Dataset entries
+ + +

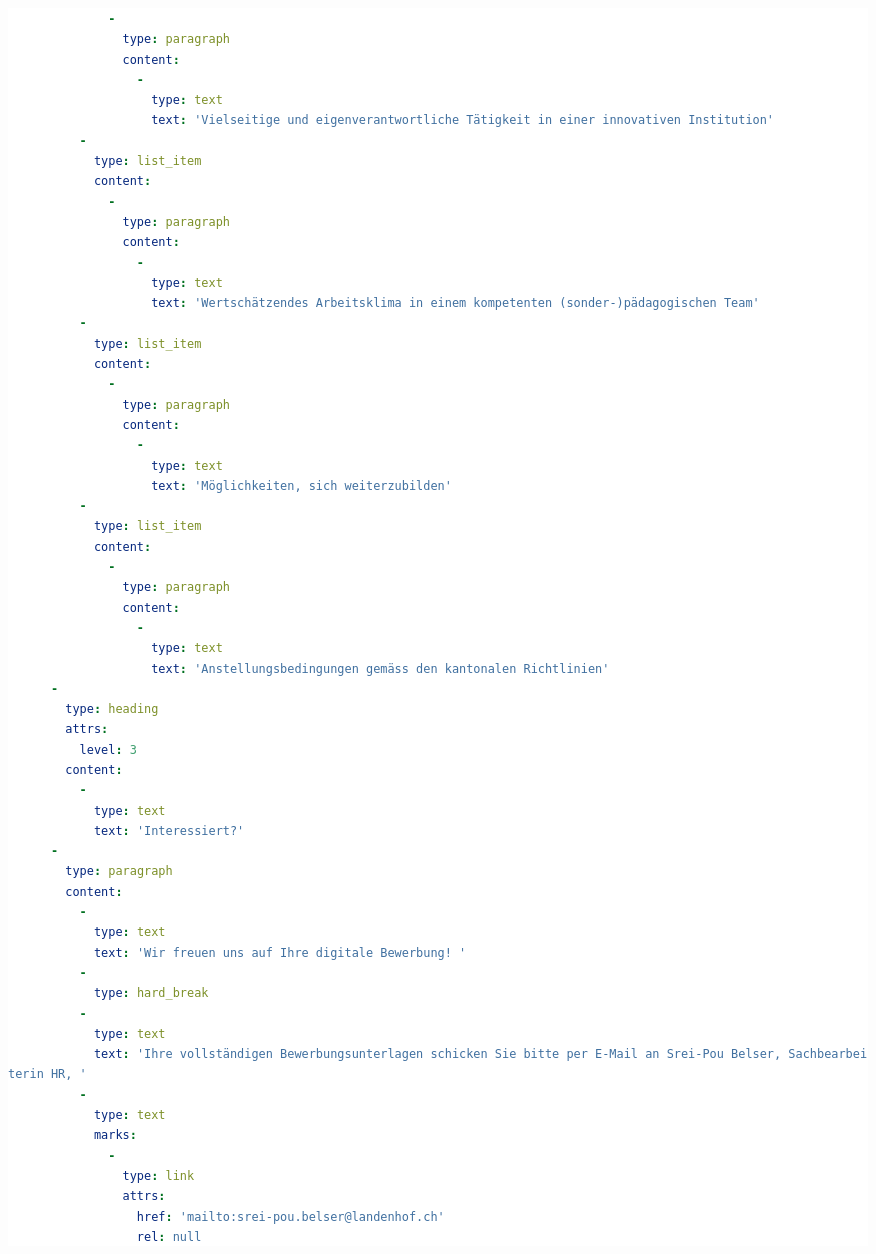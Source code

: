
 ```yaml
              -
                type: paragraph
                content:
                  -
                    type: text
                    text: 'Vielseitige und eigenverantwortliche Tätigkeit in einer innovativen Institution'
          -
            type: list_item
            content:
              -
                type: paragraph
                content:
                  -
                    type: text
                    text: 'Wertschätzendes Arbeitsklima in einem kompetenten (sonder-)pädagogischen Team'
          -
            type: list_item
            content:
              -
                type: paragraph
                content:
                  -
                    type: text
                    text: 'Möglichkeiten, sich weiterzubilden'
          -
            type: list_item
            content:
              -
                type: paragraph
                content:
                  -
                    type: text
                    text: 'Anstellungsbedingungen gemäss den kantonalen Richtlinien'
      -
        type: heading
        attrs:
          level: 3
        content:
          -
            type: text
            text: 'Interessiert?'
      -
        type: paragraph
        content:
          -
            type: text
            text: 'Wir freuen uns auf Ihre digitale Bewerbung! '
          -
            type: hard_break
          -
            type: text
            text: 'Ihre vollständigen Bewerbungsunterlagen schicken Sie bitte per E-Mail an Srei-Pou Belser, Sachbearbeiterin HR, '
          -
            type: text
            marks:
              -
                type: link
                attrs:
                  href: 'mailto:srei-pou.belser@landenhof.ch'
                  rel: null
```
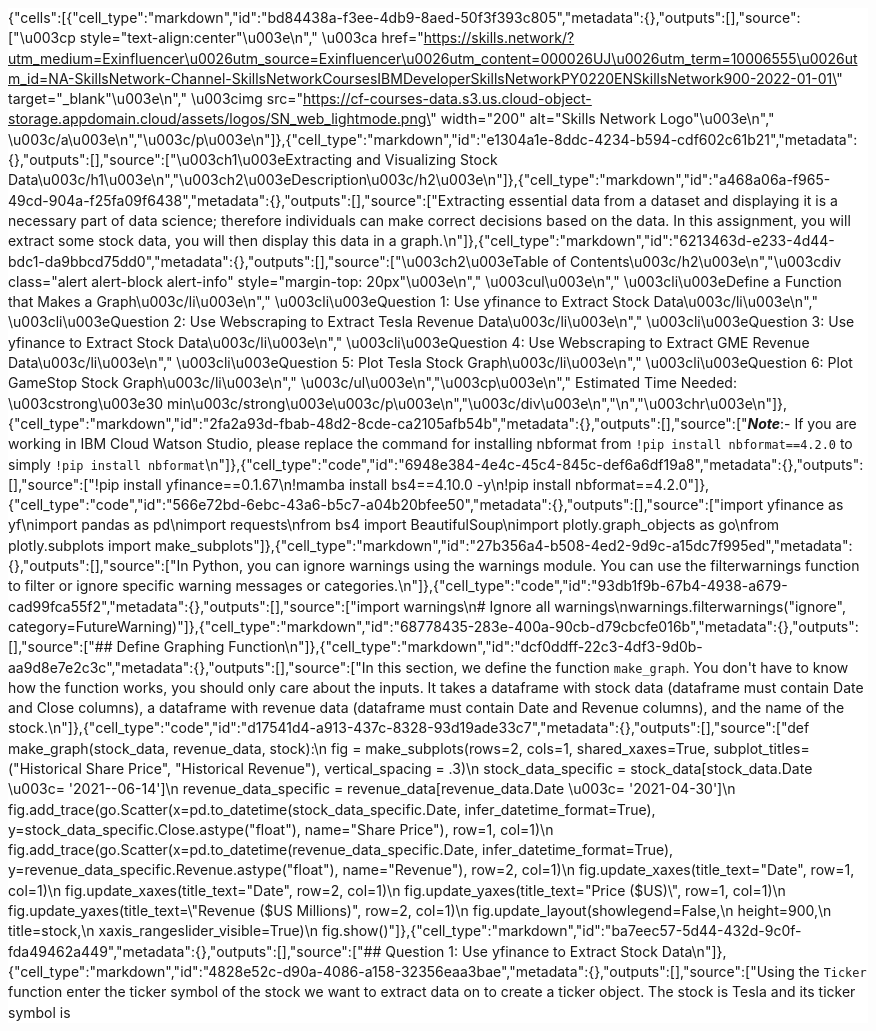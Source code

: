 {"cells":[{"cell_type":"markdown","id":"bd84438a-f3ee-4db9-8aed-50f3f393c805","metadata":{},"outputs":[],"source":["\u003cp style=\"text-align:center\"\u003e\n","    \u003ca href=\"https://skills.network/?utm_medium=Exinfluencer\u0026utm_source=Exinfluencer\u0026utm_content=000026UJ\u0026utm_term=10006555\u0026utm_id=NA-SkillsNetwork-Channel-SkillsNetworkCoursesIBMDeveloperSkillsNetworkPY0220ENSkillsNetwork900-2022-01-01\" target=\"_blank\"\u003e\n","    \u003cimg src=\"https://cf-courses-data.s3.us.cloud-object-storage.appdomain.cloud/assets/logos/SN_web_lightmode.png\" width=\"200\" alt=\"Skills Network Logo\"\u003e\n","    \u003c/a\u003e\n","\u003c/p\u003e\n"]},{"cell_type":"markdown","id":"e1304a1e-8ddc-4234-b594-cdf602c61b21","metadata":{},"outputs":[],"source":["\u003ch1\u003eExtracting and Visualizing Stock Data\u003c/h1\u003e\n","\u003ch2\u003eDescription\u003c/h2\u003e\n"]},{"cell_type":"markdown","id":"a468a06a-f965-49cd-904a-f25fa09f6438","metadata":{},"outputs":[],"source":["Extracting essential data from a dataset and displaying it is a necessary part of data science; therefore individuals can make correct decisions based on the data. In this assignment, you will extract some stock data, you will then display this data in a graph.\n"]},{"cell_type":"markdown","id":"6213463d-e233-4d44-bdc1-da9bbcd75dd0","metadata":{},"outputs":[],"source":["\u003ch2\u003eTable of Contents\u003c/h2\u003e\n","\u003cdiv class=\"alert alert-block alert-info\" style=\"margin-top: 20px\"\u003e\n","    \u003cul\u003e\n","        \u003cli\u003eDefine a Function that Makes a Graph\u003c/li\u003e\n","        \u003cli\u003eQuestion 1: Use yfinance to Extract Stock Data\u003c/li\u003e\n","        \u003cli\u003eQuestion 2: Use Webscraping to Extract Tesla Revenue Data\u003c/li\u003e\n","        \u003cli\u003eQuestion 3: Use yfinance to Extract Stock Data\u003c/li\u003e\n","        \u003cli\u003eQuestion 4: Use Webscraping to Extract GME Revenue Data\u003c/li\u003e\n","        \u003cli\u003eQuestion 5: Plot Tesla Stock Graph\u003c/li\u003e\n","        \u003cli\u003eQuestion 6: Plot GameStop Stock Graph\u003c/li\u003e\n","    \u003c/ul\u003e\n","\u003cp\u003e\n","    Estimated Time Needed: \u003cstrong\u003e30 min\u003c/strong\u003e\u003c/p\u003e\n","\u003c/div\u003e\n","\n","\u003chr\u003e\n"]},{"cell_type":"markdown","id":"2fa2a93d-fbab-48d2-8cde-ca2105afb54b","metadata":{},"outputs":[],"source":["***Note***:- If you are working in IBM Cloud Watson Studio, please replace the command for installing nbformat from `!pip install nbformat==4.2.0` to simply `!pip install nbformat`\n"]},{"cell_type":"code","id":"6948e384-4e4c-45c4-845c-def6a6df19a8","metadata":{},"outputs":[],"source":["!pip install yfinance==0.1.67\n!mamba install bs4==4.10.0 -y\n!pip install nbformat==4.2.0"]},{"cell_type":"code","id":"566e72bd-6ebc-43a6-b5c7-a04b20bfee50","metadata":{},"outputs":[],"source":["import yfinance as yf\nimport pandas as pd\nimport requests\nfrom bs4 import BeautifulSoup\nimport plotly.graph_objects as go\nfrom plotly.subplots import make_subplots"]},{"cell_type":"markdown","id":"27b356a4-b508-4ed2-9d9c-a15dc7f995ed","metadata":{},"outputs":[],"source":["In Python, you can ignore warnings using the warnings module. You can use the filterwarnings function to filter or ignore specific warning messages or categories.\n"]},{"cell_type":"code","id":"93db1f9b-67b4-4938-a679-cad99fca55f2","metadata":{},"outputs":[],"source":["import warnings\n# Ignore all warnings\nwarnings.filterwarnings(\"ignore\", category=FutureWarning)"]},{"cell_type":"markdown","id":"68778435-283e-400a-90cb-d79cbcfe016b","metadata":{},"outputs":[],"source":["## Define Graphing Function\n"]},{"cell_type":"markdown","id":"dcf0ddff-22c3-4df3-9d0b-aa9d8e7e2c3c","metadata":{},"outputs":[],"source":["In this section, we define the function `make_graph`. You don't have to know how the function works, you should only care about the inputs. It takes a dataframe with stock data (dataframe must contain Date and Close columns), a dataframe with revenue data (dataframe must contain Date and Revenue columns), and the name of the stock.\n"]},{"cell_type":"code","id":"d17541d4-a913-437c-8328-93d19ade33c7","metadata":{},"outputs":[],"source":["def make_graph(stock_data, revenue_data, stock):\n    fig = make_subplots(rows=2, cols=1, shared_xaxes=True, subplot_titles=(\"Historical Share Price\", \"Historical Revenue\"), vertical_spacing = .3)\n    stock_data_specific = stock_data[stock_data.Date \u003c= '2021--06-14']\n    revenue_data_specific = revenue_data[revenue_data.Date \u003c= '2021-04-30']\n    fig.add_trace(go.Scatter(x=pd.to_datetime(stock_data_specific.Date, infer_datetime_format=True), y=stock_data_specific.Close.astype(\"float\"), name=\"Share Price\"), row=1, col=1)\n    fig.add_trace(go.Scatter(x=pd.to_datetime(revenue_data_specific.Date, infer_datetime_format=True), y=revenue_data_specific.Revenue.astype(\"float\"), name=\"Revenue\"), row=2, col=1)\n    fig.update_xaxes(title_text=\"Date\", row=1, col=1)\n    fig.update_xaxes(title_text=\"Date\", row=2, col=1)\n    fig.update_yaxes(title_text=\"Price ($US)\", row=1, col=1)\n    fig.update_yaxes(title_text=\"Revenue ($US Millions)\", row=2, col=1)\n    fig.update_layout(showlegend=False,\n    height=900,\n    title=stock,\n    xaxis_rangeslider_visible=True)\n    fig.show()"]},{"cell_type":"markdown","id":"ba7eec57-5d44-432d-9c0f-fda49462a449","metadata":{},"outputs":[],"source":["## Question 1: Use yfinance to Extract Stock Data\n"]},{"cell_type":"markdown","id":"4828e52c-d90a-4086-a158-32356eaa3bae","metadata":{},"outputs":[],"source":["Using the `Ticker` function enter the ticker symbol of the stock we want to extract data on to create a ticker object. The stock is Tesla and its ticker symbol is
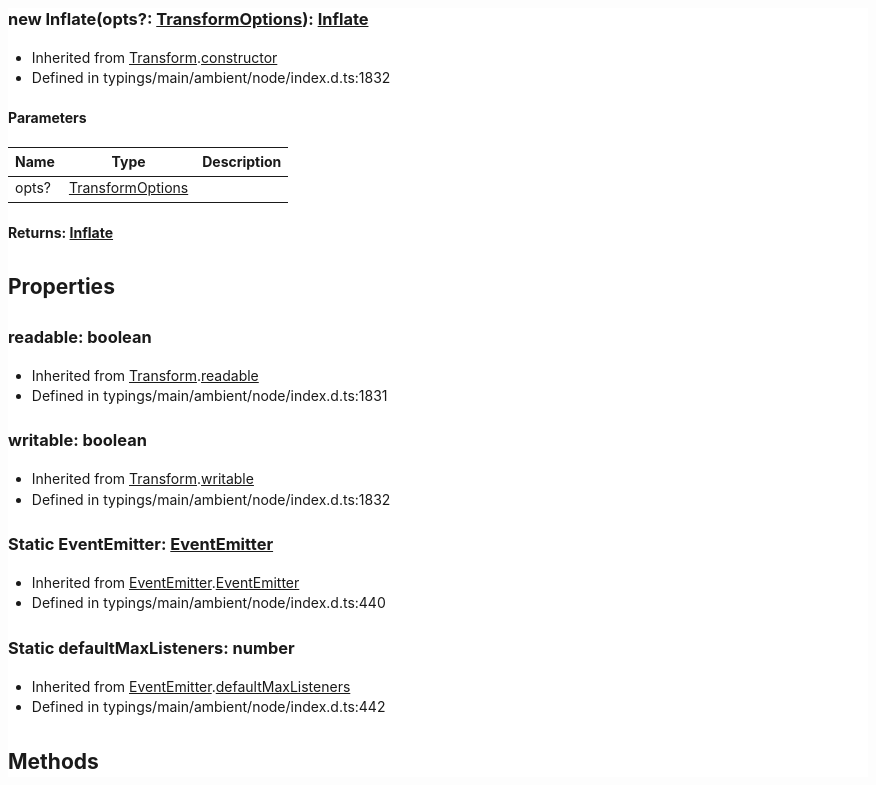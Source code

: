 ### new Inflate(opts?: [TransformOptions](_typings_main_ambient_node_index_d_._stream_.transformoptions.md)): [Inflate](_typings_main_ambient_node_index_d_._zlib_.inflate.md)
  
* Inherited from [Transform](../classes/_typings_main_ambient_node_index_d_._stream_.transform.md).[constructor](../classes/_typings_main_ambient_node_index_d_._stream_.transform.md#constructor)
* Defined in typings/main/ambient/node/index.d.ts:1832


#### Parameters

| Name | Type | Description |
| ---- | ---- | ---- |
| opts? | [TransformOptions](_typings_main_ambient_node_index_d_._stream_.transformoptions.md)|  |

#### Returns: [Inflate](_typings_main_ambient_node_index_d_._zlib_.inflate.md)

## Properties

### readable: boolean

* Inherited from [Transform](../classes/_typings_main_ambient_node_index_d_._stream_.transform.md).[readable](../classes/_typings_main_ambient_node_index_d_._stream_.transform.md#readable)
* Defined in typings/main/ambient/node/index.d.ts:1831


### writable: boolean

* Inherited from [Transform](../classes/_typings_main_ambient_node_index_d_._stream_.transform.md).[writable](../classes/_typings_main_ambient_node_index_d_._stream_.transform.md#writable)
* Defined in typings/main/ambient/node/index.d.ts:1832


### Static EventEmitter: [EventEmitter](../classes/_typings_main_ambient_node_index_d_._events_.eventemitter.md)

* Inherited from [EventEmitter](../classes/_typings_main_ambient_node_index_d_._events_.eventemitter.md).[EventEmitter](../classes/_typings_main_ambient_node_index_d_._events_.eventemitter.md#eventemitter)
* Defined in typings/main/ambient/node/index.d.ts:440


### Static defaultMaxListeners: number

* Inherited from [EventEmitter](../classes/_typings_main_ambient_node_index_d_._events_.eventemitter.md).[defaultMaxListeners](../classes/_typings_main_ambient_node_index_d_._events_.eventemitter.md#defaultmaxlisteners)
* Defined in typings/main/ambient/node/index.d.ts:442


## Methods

+ + +

Work to complete> Gather up every line in the data above that contains the word "inflate", copying each one.

Result>
: ### new Inflate(opts?: [TransformOptions](_typings_main_ambient_node_index_d_._stream_.transformoptions.md)): [Inflate](_typings_main_ambient_node_index_d_._zlib_.inflate.md)
#### Returns: [Inflate](_typings_main_ambient_node_index_d_._zlib_.inflate.md)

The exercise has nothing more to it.